Para Lamy, o que acontecerá nesse cenário, com a Europa, por
exemplo, será uma mistura de negociação e de represálias. Há certo espaço de
negociação, mas difícil a equilibrar, porque Trump considera que os outros é
que devem fazer as concessões. Algumas economias tem espaço para retaliar, como
a própria UE, mas não é o caso de boa parte dos países, incluindo a Colombia.
Para Lamy, não há nada de inacreditável no que está
acontecendo, e sua análise vai bem além.
Ele cita um artigo publicado na revista "Le Grand
Continent", de Paris, escrito pelo reputado professor de filosofia
contemporânea Jianwei Xun, de Hong Kong, com o autor cunhando uma nova noção:
“hipnocracia”, ou império da fantasia -- como as narrativas moldam nossas
percepções e controlam nossa realidade.
A partir da semana passada, com a posse de Trump
"podemos dizer que a história está se repetindo três vezes: a primeira vez
na forma de uma tragédia, a segunda vez na forma de uma farsa e a terceira vez
na forma de um transe". A pergunta é: Donald Trump e Elon Musk estão
hipnotizando o mundo?
A noção de hipnocracia -- o poder e a dominação das
fantasias -- é usada para descrever esse sistema no qual o poder opera
diretamente, ou seja, algoritmicamente, na consciência, criando estados
alterados permanentes por meio da manipulação digital da atenção e da
percepção.
Nota que, embora a maioria dos analistas ainda se concentre
em fenômenos como "fake news" ou "pós-verdade", em
Washington estamos testemunhando uma transformação muito mais profunda: "o
surgimento de um sistema em que o controle é exercido não pela repressão da
verdade, mas pela multiplicação de narrativas a ponto de tornar impossível
qualquer ponto fixo".
Para Xun, "isso não é simplesmente um nacionalismo
extremo, mas uma demonstração do poder hipnocrático de alterar a realidade por
meio da enunciação pura e simples. O próprio território físico torna-se
moldável pelo simples ato de nomear".
Considera que o modelo é o seguinte: Trump induz a uma
tensão profunda, enquanto mantém a perspectiva de uma liberação que mantém o
público em um estado de excitação controlada.

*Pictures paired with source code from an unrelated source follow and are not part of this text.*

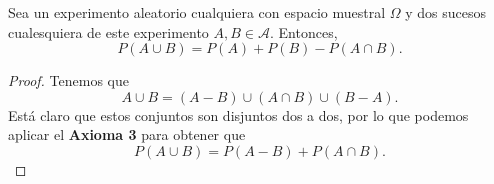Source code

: \begin{prop}
Sea un experimento aleatorio cualquiera con espacio muestral $\displaystyle \Omega  $ y dos sucesos cualesquiera de este experimento $\displaystyle A,B \in \mathcal{A} $. Entonces, 
\[P\left(A\cup B\right) = P\left(A\right) + P\left(B\right) - P\left(A \cap B\right) .\]
\end{prop}
\begin{proof}
Tenemos que 
\[A \cup B = \left(A-B\right) \cup \left(A \cap B\right) \cup \left(B-A\right) .\]
Está claro que estos conjuntos son disjuntos dos a dos, por lo que podemos aplicar el \textbf{Axioma 3} para obtener que
\[P\left(A \cup B\right) = P\left(A-B\right) + P\left(A \cap B\right) .\]

\end{proof}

"Trump não retornou simplesmente à presidência: ele
inaugurou formalmente um novo regime de realidade. Bem-vindo ao reinado da
hipnocracia", conclui o artigo.
De meu lado, menciono a Pascal Lamy um artigo do professor
Gilles Gressani, de Sciences Po, que ele conhece, publicado na semana passada
no jornal "Le Monde" e que já mencionei em coluna na semana passada.
Para Gressani, depois da "globalização feliz"
podemos estar testemunhando uma especie de "vassalagem feliz". Isso
envolve "um acordo particularmente perturbador, tão assimétrico,
transacional e unilateral parece ser a troca: obediência e recusa de qualquer
autonomia, em troca de uma forma de proteção contra a agressão imperial".
Nesse novo regime, a inovação tecnológica e a extrema
concentração de riqueza são combinadas com uma soberania expansiva e
militarizada e uma política agressiva de proteção da identidade, escreveu ele.
"Em meio à vertigem das transformações radicais que deveríamos estar
acompanhando, esse alinhamento promete uma forma de estabilidade para sistemas
políticos sem direção, ao custo de uma vítima colateral: nossa soberania."
Volto à conversa com Pascal Lamy e falamos sobre a OMC
totalmente atropelada por Trump.
Para Lamy, a entidade global precisa aprender a viver sem os
americanos e fazer uma coalizão suficientemente forte de países para exercer
seu direito de retorsão, mas entre eles não ceder à tentação de protecionismo
para não causar efeito dominó. Lembra que os EUA representam 15% das
importações mundiais. Ou seja, 85% são feitas corretamente, pelas regras comuns
da OMC. Ou seja, não se deixar cair na psicoce de guerra tarifária.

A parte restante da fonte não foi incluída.